#### Entries supplied:
###
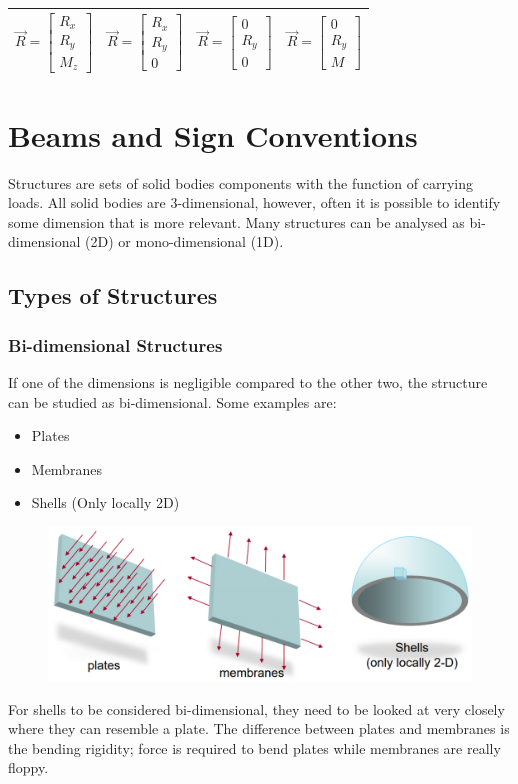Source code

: \documentclass[class=report, crop=false, 12pt,a4paper]{standalone}
\begin{document}
\begin{center}
\begin{tabular}{ |c|c|c|c| }
   \hline
   $\vec{R} = \left[ \begin{array}{ccc} R_x \\ R_y \\ M_z \end{array}\right]$ & $\vec{R} = \left[ \begin{array}{ccc} R_x \\ R_y \\ 0 \end{array}\right]$ & $\vec{R} = \left[ \begin{array}{ccc} 0 \\ R_y \\ 0 \end{array}\right]$ & $\vec{R} = \left[ \begin{array}{ccc} 0 \\ R_y \\ M \end{array}\right]$ \\
   \hline
  \end{tabular}
\end{center}
\section{Beams and Sign Conventions}
Structures are sets of solid bodies components with the function of carrying loads. All solid bodies are 3-dimensional, however, often it is possible to identify some dimension that is more relevant. Many structures can be analysed as bi-dimensional (2D) or mono-dimensional (1D).
\subsection{Types of Structures}
\subsubsection{Bi-dimensional Structures}
If one of the dimensions is negligible compared to the other two, the
structure can be studied as bi-dimensional. Some examples are:
\begin{itemize}[noitemsep]
  \item Plates
  \item Membranes
  \item Shells (Only locally 2D)
\end{itemize}
\begin{figure}[H]
  \centering
  \includegraphics[width = 0.8 \textwidth]{../img/bidimensionalstructures.PNG}
\end{figure}
For shells to be considered bi-dimensional, they need to be looked at very closely where they can resemble a plate. The difference between plates and membranes is the bending rigidity; force is required to bend plates while membranes are really floppy. 
\end{document}
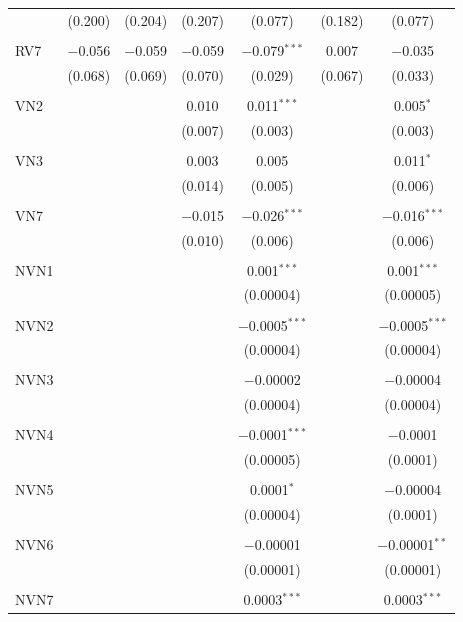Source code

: \begin{table}[!htbp]
\begin{tabular}{@{\extracolsep{5pt}}lcccccc}
  & (0.200) & (0.204) & (0.207) & (0.077) & (0.182) & (0.077) \\ 
  & & & & & & \\ 
 RV7 & $-$0.056 & $-$0.059 & $-$0.059 & $-$0.079$^{***}$ & 0.007 & $-$0.035 \\ 
  & (0.068) & (0.069) & (0.070) & (0.029) & (0.067) & (0.033) \\ 
  & & & & & & \\ 
 VN2 &  &  & 0.010 & 0.011$^{***}$ &  & 0.005$^{*}$ \\ 
  &  &  & (0.007) & (0.003) &  & (0.003) \\ 
  & & & & & & \\ 
 VN3 &  &  & 0.003 & 0.005 &  & 0.011$^{*}$ \\ 
  &  &  & (0.014) & (0.005) &  & (0.006) \\ 
  & & & & & & \\ 
 VN7 &  &  & $-$0.015 & $-$0.026$^{***}$ &  & $-$0.016$^{***}$ \\ 
  &  &  & (0.010) & (0.006) &  & (0.006) \\ 
  & & & & & & \\ 
 NVN1 &  &  &  & 0.001$^{***}$ &  & 0.001$^{***}$ \\ 
  &  &  &  & (0.00004) &  & (0.00005) \\ 
  & & & & & & \\ 
 NVN2 &  &  &  & $-$0.0005$^{***}$ &  & $-$0.0005$^{***}$ \\ 
  &  &  &  & (0.00004) &  & (0.00004) \\ 
  & & & & & & \\ 
 NVN3 &  &  &  & $-$0.00002 &  & $-$0.00004 \\ 
  &  &  &  & (0.00004) &  & (0.00004) \\ 
  & & & & & & \\ 
 NVN4 &  &  &  & $-$0.0001$^{***}$ &  & $-$0.0001 \\ 
  &  &  &  & (0.00005) &  & (0.0001) \\ 
  & & & & & & \\ 
 NVN5 &  &  &  & 0.0001$^{*}$ &  & $-$0.00004 \\ 
  &  &  &  & (0.00004) &  & (0.0001) \\ 
  & & & & & & \\ 
 NVN6 &  &  &  & $-$0.00001 &  & $-$0.00001$^{**}$ \\ 
  &  &  &  & (0.00001) &  & (0.00001) \\ 
  & & & & & & \\ 
 NVN7 &  &  &  & 0.0003$^{***}$ &  & 0.0003$^{***}$ \\ 

\end{tabular}
\end{table}
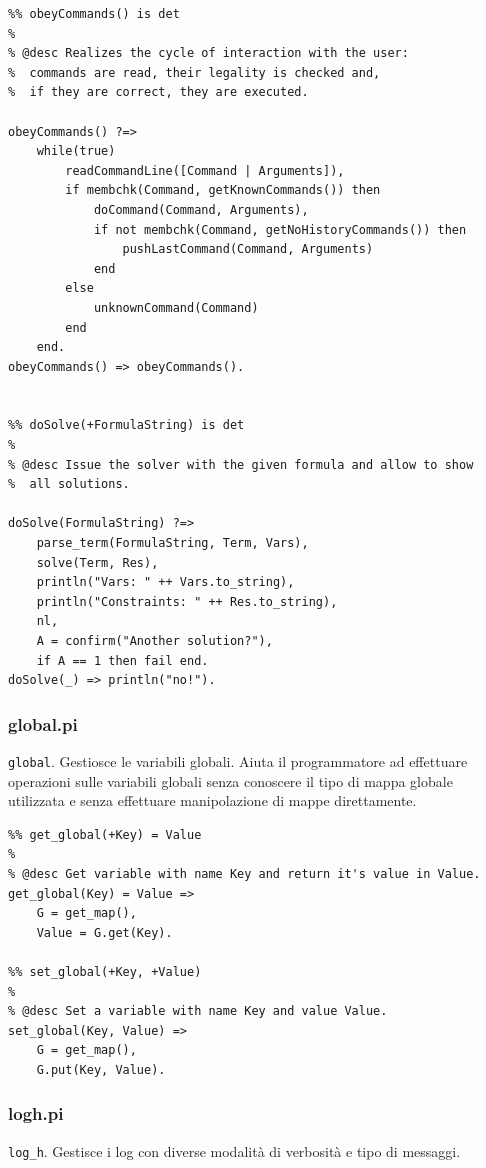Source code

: \documentclass[12pt,a4paper,openright]{book} %
\begin{document}
\begin{verbatim}
%% obeyCommands() is det
% 
% @desc Realizes the cycle of interaction with the user:
%  commands are read, their legality is checked and,
%  if they are correct, they are executed.

obeyCommands() ?=>
    while(true)
        readCommandLine([Command | Arguments]),
        if membchk(Command, getKnownCommands()) then
            doCommand(Command, Arguments),
            if not membchk(Command, getNoHistoryCommands()) then
                pushLastCommand(Command, Arguments)    
            end
        else 
            unknownCommand(Command)
        end
    end.
obeyCommands() => obeyCommands().


%% doSolve(+FormulaString) is det
%
% @desc Issue the solver with the given formula and allow to show
%  all solutions.

doSolve(FormulaString) ?=>
    parse_term(FormulaString, Term, Vars),
    solve(Term, Res),
    println("Vars: " ++ Vars.to_string),
    println("Constraints: " ++ Res.to_string),
    nl,
    A = confirm("Another solution?"),
    if A == 1 then fail end.
doSolve(_) => println("no!").
\end{verbatim}

\subsubsection{global.pi}

\verb|global|. Gestiosce le variabili globali. Aiuta il programmatore ad effettuare operazioni sulle variabili globali senza conoscere il tipo di mappa globale utilizzata e senza effettuare manipolazione di mappe direttamente.

\begin{verbatim}
%% get_global(+Key) = Value
%
% @desc Get variable with name Key and return it's value in Value.
get_global(Key) = Value =>
    G = get_map(),
    Value = G.get(Key).

%% set_global(+Key, +Value)
%
% @desc Set a variable with name Key and value Value.
set_global(Key, Value) =>
    G = get_map(),
    G.put(Key, Value).
\end{verbatim}

\subsubsection{log\textunderscore h.pi}

\verb|log_h|. Gestisce i log con diverse modalità di verbosità e tipo di messaggi.
\end{document}
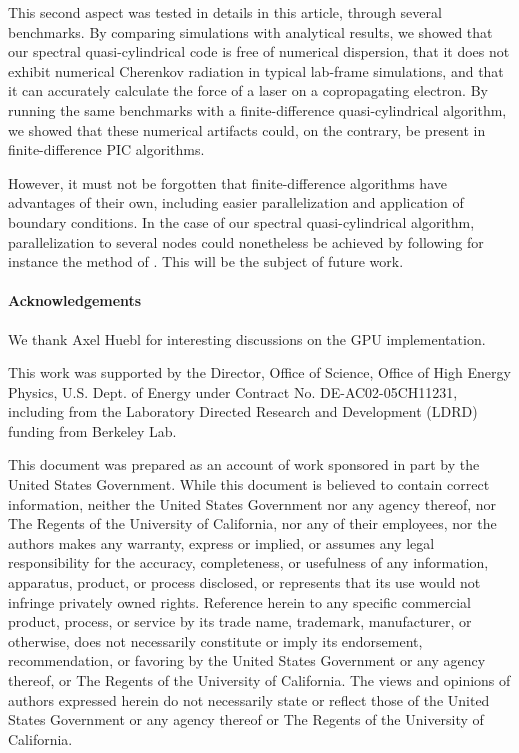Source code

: \documentclass[1p,times,authoryear]{elsarticle}
\begin{document}
This second aspect was tested in details in this article, through
several benchmarks. By comparing simulations with analytical results, 
we showed that our spectral quasi-cylindrical code is free of
numerical dispersion, that it does not exhibit numerical Cherenkov radiation in typical lab-frame
simulations, and that it can accurately calculate the force of a
laser on a copropagating electron. By running the
same benchmarks with a finite-difference quasi-cylindrical algorithm, we showed that
these numerical artifacts could, on the contrary, be present in
finite-difference PIC algorithms. 

However, it must not be forgotten that
finite-difference algorithms have advantages of their own, including
easier parallelization and application of boundary conditions. In the
case of our spectral quasi-cylindrical algorithm, parallelization to
several nodes could nonetheless be achieved by following for instance the
method of \citep{VayJCP2013}. This will be the subject of future work. 

\paragraph{Acknowledgements}

We thank Axel Huebl for interesting discussions on the GPU implementation.

This work was supported by the Director, Office of Science, Office of High Energy Physics, U.S. Dept. of Energy under Contract No. DE-AC02-05CH11231, including from the Laboratory Directed Research and Development (LDRD) funding from Berkeley Lab.

This document was prepared as an account of work sponsored in part by the United States Government. While this document is believed to contain correct information, neither the United States Government nor any agency thereof, nor The Regents of the University of California, nor any of their employees, nor the authors makes any warranty, express or implied, or assumes any legal responsibility for the accuracy, completeness, or usefulness of any information, apparatus, product, or process disclosed, or represents that its use would not infringe privately owned rights. Reference herein to any specific commercial product, process, or service by its trade name, trademark, manufacturer, or otherwise, does not necessarily constitute or imply its endorsement, recommendation, or favoring by the United States Government or any agency thereof, or The Regents of the University of California. The views and opinions of authors expressed herein do not necessarily state or reflect those of the United States Government or any agency thereof or The Regents of the University of California.

\newpage
\appendix





\end{document}
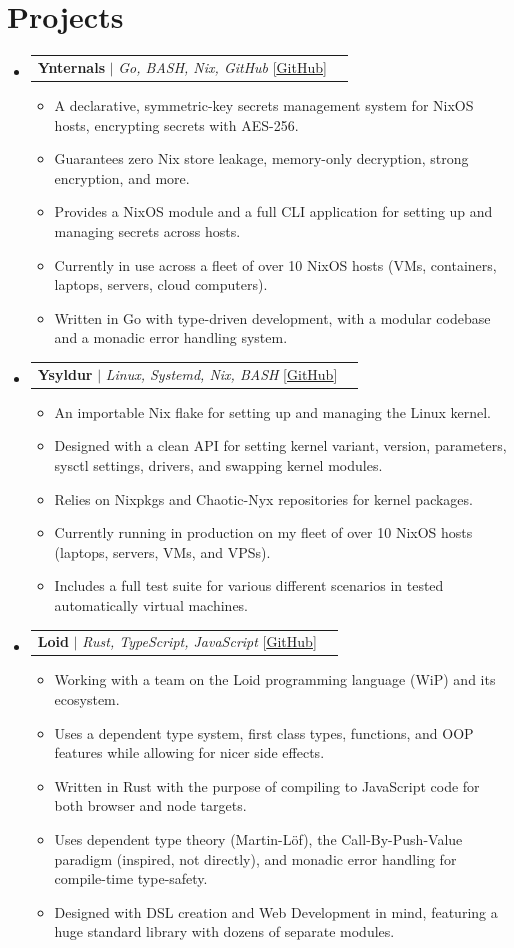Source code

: \documentclass[letterpaper,11pt]{article}
\makeatletter
\newcommand{\resumeItem}[1]{
  \item\small{
    {#1 \vspace{-2pt}}
  }
}
\newcommand{\resumeProjectHeading}[2]{%
    \par\prevdepth=-1000pt
    \item
    \begin{tabular*}{0.97\textwidth}{l@{\extracolsep{\fill}}r}
      \small#1 & #2 \\
    \end{tabular*}\vspace{-7pt}%
}
\newcommand{\resumeSubHeadingListStart}{\begin{itemize}[leftmargin=0.15in, label={}]}
\newcommand{\resumeSubHeadingListEnd}{\end{itemize}}
\newcommand{\resumeItemListStart}{\begin{itemize}}
\newcommand{\resumeItemListEnd}{\end{itemize}\vspace{-5pt}}
\makeatother
\begin{document}
\section{Projects}
  \resumeSubHeadingListStart
  \resumeProjectHeading
  {\textbf{Ynternals} $|$ \emph{Go, BASH, Nix, GitHub} [\href{https://github.com/givikuna/ynternals/}{\underline{GitHub}}]}{}
\resumeItemListStart
  \resumeItem{A declarative, symmetric-key secrets management system for NixOS hosts, encrypting secrets with AES-256.}
  \resumeItem{Guarantees zero Nix store leakage, memory-only decryption, strong encryption, and more.}
  \resumeItem{Provides a NixOS module and a full CLI application for setting up and managing secrets across hosts.}
  \resumeItem{Currently in use across a fleet of over 10 NixOS hosts (VMs, containers, laptops, servers, cloud computers).}
  \resumeItem{Written in Go with type-driven development, with a modular codebase and a monadic error handling system.}
\resumeItemListEnd
 \resumeProjectHeading
  {\textbf{Ysyldur} $|$ \emph{Linux, Systemd, Nix, BASH} [\href{https://github.com/givikuna/ysyldur/}{\underline{GitHub}}]}{}
\resumeItemListStart
  \resumeItem{An importable Nix flake for setting up and managing the Linux kernel.}
  \resumeItem{Designed with a clean API for setting kernel variant, version, parameters, sysctl settings, drivers, and swapping kernel modules.}
  \resumeItem{Relies on Nixpkgs and Chaotic-Nyx repositories for kernel packages.}
  \resumeItem{Currently running in production on my fleet of over 10 NixOS hosts (laptops, servers, VMs, and VPSs).\strut}
  \resumeItem{Includes a full test suite for various different scenarios in tested automatically virtual machines.}
\resumeItemListEnd
 \resumeProjectHeading
  {\textbf{Loid} $|$ \emph{Rust, TypeScript, JavaScript} [\href{https://github.com/Loid-Project/loid}{\underline{GitHub}}]}{}
\resumeItemListStart
  \resumeItem{Working with a team on the Loid programming language (WiP) and its ecosystem.}
  \resumeItem{Uses a dependent type system, first class types, functions, and OOP features while allowing for nicer side effects.}
  \resumeItem{Written in Rust with the purpose of compiling to JavaScript code for both browser and node targets.}
  \resumeItem{Uses dependent type theory (Martin-Löf), the Call-By-Push-Value paradigm (inspired, not directly), and monadic error handling for compile-time type-safety.}
  \resumeItem{Designed with DSL creation and Web Development in mind, featuring a huge standard library with dozens of separate modules.}
\resumeItemListEnd
  \resumeSubHeadingListEnd
\end{document}
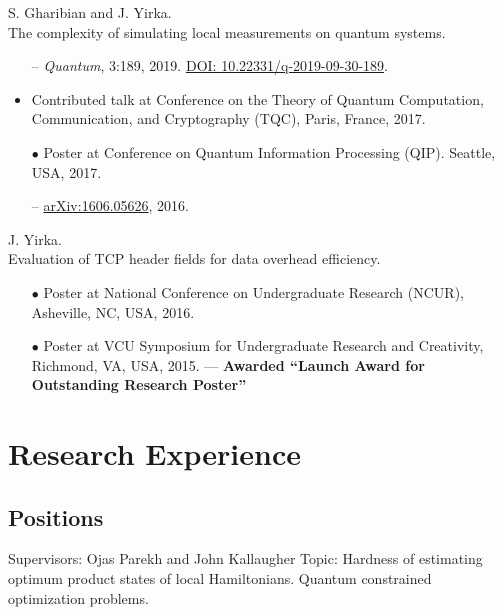 \documentclass[11pt,letterpaper,serif]{moderncv}
\newcommand{\pubItemSep}{0em}
\begin{document}
S. Gharibian and J. Yirka.
\\The complexity of simulating local measurements on quantum systems.
\begin{adjustwidth}{.1in}{}
	\begin{itemize}[itemsep=\pubItemSep]
		\item[--] \textit{Quantum}, 3:189, 2019. \href{https://doi.org/10.22331/q-2019-09-30-189}{DOI: 10.22331/q-2019-09-30-189}.
		\item Contributed talk at Conference on the Theory of Quantum Computation, Communication,
		and Cryptography (TQC), Paris, France, 2017.
		\item[$\bullet$] Poster at Conference on Quantum Information Processing (QIP). Seattle, USA, 2017.
		\item[--] \href{https://arxiv.org/abs/1606.05626}{arXiv:1606.05626}, 2016.
	\end{itemize}
\end{adjustwidth}
\vspace{\parsep}

J. Yirka.
\\Evaluation of TCP header fields for data overhead efficiency.
\begin{adjustwidth}{.1in}{}
	\begin{itemize}[itemsep=\pubItemSep]
		\item[$\bullet$] Poster at National Conference on Undergraduate Research (NCUR), Asheville, NC, USA, 2016.
		\item[$\bullet$] Poster at VCU Symposium for Undergraduate Research and Creativity, Richmond, VA, USA, 2015. --- \textbf{Awarded ``Launch Award for Outstanding Research Poster''}
	\end{itemize}
\end{adjustwidth}


\section{Research Experience}
\subsection{Positions}
{
	\begin{adjustwidth}{.25in}{}
		Supervisors: Ojas Parekh and John Kallaugher \newline
		Topic: Hardness of estimating optimum product states of local Hamiltonians. Quantum constrained optimization problems.
	\end{adjustwidth}
}
\end{document}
###
#### Task directions:
Beginning at the line above that contains "with a clean", return each line exactly through the line that contains "running in production", and no others.

#### Result of this task:
  \resumeItem{Designed with a clean API for setting kernel variant, version, parameters, sysctl settings, drivers, and swapping kernel modules.}
  \resumeItem{Relies on Nixpkgs and Chaotic-Nyx repositories for kernel packages.}
  \resumeItem{Currently running in production on my fleet of over 10 NixOS hosts (laptops, servers, VMs, and VPSs).\strut}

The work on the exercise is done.